Amy, Wish I knew what to say... He is still pretty young, so I'm sure it will pass with time!

Ryan


----------



## Jane (Jun 2, 2007)

I hope things improve, Amy. It is hard during the housebreaking phase. Lincoln was potty trained so quickly that I was expecting the same for Scout. But they have different personalities. It took Scout close to a year to be reliable. Hang in there!


----------



## Leslie (Feb 28, 2007)

Amy~ I give Tori FastTrack for a Dog's Life, a daily supplement that contains probiotics and enzymes. She has _NEVER_ had diarrhea or loose stools and I attribute it to this.

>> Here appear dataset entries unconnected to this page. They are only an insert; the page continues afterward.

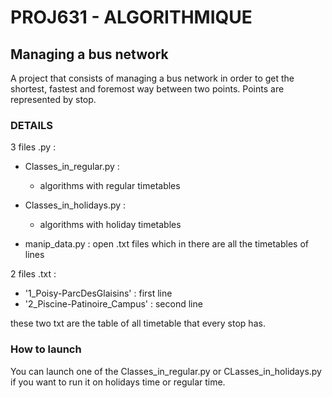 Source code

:# PROJ631 - ALGORITHMIQUE 

## Managing a bus network
A project that consists of managing a bus network in order to get the shortest, fastest and foremost way between two points. Points are represented by stop.      

### DETAILS  
3 files .py :
* Classes_in_regular.py :   
   * algorithms with regular timetables
 
* Classes_in_holidays.py :  
   * algorithms with holiday timetables
 
* manip_data.py : open .txt files which in there are all the timetables of lines  

2 files .txt :
* '1_Poisy-ParcDesGlaisins' : first line
* '2_Piscine-Patinoire_Campus' : second line  
 
these two txt are the table of all timetable that every stop has.
 
### How to launch
You can launch one of the Classes_in_regular.py or CLasses_in_holidays.py if you want to run it on holidays time or regular time.


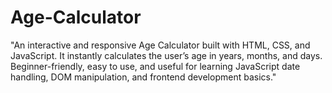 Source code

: # Age-Calculator
 "An interactive and responsive Age Calculator built with HTML, CSS, and JavaScript. It instantly calculates the user’s age in years, months, and days. Beginner-friendly, easy to use, and useful for learning JavaScript date handling, DOM manipulation, and frontend development basics."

Although it won't help w/Heath's training, it could possibly help w/the clean up. :hug:


----------



## Gail C. Abbott (Mar 25, 2009)

Hi Amy,

I have my little Havanese Cierra and 2 Cavaliers. The Cavaliers have had three litters of pups between them so I know about puppy pee and poop!!

I really does take close to a year to fully train a toy breed. I would suggest feeding his last meal around 5:00 pm wait a couple minutes and put him on a lease and walk him until he potties. It seems walking on a lease helps better than just letting them out in the yard. You could do it again right before bed and I don't think you would have any messes in the night. For the day I would keep him more confined (I use the big play pen (x-pen) so you won't be finding and surprises around the house. Try and just be calm and reread some of your original information about potty training. It does help. If he plays in the yard without you constantly watching him he is eating grass, bunny poop etc. and that is what can him sick. He will start doing a lot better in the next few month. Remember what goes in must come out. Good Luck. Gail and Little Cierra


----------



## Eva (Jun 20, 2008)

I know that it can be frustrating...Todd is almost 11 months old and is just now becoming more reliable about not pooping in the house.
He's been potty trained for months but would go and hide in another room when he had to poop instead of telling me. 
He's finally started running between me and the door when he needs to go out. 
Hopefully he figures it out soon. :hug:


----------



## Amy R. (Jul 1, 2007)

Thanks, Ryan, Jane, & Eva, for the perspective. There is nothing worse than awakening at dawn 2 days in a row to a crate and a dog completely smeared with poop. It is so demoralising. And the week before to countless accidents. I am just losing it. Biscuit was easy to train, so I am spoiled.

Gail, I have always done exactly as you said. I walk him for up to TWO HOURS after dinner~~no poop. Can you imagine how frustrating that is?!! I'm beside myself. I just hate confining him, but of course I am firm on it, and it hurts Biscuit, too. No play time with Heath. There are times I have to leave the dogs in the yard (so they will poop); it's a small yard, half brick, no other poop in there. I just cannot figure out what it is that's so upsetting . . .but Heath will eat anything, including rocks. Biscuit used to eat cement at this age. Go figure.

OK, sorry for the bitching. . . . .thanks for listening. 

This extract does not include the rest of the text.